Meadowlark has since become an ongoing series, stretching over space and time. The timeline of Bates’s photographs coincides with the oil boom in North Dakota; the industry has reshaped the landscape, geographically and socially. Bates’s pictures capture the drowsy loneliness of these small Western and Midwestern towns, but there’s a pinprick of urgency and anxiety to be found in the silence.

“The meadowlarks are actually leaving these rural areas as farms increase in scale and impact,” Bates says, “As farms become larger, humans are also leaving and flocking towards urban centers.” Like the towns, the pictures will change as the years pass, and that’s okay. Bates leaves them untitled and uncaptioned because he wants their implications to remain murky and uncertain. In this way, he’s set the Meadowlark pictures free to fly, without knowing where they’ll land.

We asked him to tell us about the journey so far.

Aside from the birds, what connects these states in your mind?
“Once I made the connection between these states, I found that in many ways they were similar. The landscape of rolling, grassy hills with expansive farms exist throughout all of these. The people, in general, are united in a sense of tradition tied both to the land and personal histories. These farms were once long grass prairies that the Western Meadowlark inhabited. I wanted to look at all these states that consider themselves different from one another and photograph their sameness. That sameness has allowed me to create my own place for the work to reside.”

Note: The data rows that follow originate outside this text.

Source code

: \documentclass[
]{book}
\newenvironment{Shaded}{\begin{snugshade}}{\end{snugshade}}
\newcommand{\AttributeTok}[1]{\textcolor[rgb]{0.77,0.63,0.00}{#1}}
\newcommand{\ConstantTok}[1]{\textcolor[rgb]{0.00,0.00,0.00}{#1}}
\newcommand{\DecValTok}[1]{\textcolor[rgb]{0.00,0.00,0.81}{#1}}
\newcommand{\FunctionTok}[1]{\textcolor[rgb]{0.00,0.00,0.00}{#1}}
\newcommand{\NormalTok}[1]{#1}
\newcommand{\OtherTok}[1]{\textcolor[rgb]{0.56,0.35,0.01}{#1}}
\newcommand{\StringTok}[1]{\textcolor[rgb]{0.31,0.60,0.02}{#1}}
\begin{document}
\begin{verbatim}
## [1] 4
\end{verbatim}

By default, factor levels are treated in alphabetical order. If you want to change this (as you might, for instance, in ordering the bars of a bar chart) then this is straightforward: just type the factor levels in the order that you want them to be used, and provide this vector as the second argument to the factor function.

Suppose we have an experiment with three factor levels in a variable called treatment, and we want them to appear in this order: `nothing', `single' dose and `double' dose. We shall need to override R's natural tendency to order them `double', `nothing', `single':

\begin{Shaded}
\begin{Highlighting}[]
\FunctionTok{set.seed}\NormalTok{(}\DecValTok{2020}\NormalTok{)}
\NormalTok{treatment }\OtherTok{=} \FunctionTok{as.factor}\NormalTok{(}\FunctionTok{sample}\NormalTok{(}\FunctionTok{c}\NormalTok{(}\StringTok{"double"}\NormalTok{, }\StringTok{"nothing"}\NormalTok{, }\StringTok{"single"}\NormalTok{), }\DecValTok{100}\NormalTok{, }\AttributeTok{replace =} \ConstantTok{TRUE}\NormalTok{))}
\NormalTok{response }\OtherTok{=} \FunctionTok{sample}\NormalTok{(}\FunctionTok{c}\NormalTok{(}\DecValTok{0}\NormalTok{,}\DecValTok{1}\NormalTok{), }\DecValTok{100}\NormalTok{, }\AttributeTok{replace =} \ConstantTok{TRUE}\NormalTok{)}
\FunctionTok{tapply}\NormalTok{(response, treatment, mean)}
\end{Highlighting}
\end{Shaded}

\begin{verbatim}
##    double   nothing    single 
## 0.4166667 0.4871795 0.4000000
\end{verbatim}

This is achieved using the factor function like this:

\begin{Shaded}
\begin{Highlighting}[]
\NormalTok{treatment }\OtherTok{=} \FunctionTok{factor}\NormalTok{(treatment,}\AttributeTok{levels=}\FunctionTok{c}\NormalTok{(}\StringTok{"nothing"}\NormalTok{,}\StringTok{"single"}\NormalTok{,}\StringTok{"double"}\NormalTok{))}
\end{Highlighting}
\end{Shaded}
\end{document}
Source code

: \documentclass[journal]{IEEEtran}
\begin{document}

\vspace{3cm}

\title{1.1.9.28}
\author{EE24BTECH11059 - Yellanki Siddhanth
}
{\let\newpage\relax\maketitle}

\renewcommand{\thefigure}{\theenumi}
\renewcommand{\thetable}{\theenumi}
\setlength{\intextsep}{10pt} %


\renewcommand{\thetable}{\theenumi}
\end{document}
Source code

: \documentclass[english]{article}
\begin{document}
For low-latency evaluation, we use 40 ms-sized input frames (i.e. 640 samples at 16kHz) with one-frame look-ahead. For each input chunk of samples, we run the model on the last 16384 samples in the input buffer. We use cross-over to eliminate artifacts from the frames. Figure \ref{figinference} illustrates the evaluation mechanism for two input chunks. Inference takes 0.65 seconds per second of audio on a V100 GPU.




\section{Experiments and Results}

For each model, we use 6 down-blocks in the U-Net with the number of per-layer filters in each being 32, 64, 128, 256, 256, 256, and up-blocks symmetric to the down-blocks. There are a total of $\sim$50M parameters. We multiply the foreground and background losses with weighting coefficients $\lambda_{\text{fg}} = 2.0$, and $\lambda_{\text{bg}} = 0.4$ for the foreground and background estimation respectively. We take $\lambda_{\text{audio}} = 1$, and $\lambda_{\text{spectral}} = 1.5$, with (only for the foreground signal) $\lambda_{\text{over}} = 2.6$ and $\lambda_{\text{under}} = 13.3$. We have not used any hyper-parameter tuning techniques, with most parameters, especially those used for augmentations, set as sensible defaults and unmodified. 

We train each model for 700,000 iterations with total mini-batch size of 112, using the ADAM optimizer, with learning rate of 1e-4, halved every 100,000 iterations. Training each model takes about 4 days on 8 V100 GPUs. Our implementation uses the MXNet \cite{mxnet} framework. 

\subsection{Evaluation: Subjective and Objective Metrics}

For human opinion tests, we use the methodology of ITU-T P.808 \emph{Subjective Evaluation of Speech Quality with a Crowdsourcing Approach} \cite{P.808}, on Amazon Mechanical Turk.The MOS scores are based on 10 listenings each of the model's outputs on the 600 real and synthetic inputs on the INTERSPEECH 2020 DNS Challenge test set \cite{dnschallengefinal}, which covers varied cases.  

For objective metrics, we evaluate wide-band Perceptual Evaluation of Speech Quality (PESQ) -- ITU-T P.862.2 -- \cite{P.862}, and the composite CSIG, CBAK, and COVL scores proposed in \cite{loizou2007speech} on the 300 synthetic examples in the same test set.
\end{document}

Where do you sleep, eat, work, and hang out when you’re on the road?
“My life falls out of place on the road. I try to break from habits and do things I otherwise wouldn’t while at home in Seattle. I sleep in the back of my car or a shitty motel. It depends on where I am and what the weather is like. More often than not, it really comes down to how much money I have to spend. When I am out on the road I try to separate myself from all work-related things. I am out there to make work for a specific reason, and that’s it. I don’t have enough money to make tons and tons of trips, so it’s important to me to make it worth my while as best I can. However, it’s not at all rare that I only make one picture I like from a whole trip.”

Who are the people in your photographs?
“They are all strangers. I meet people in a lot of different ways, but I prefer the encounters to be spontaneous. I don’t spend a lot of time with people. In a way, I am using these people I photograph. They are becoming a part of this world that I am making. I would call it a story, but I think it’s more fragmented. Stories have a beginning, middle, and end, but I am interested in making something flexible, malleable, adjustable – allowing different individuals to create different ‘stories.'”

How do you meet them and gain their trust? Do you ever stay in touch?
“It happens in different ways. Sometimes I see someone driving by and double back. Sometimes I meet someone walking around a small town. Sometimes I meet someone at a bar the night before and try to convince them into letting me make a picture of them the next day. I give everyone I photograph a little card with my info in case they want a print. I don’t get many inquiries though.”

What’s your most vivid memory from your time working on Meadowlark?
“On my first trip alone to North Dakota, I spent so much time driving in circles and really being nervous to talk to anyone. I made a few portraits that I don’t like. There was this one afternoon I was completely frustrated with myself and the trip. I was driving up a dirt hill, just wandering and thinking. The sun was setting, and I hadn’t made a single picture that day. All of a sudden, it started pouring rain, and there were rainbows everywhere. I stopped the car, got out, and just watched. It was a refreshing moment. Something I didn’t know I needed. It made the whole trip worth it, even without making a photograph. Making work as a photographer includes these private moments, un-photographed. They influence the work in some way; I’m still trying to figure out how.”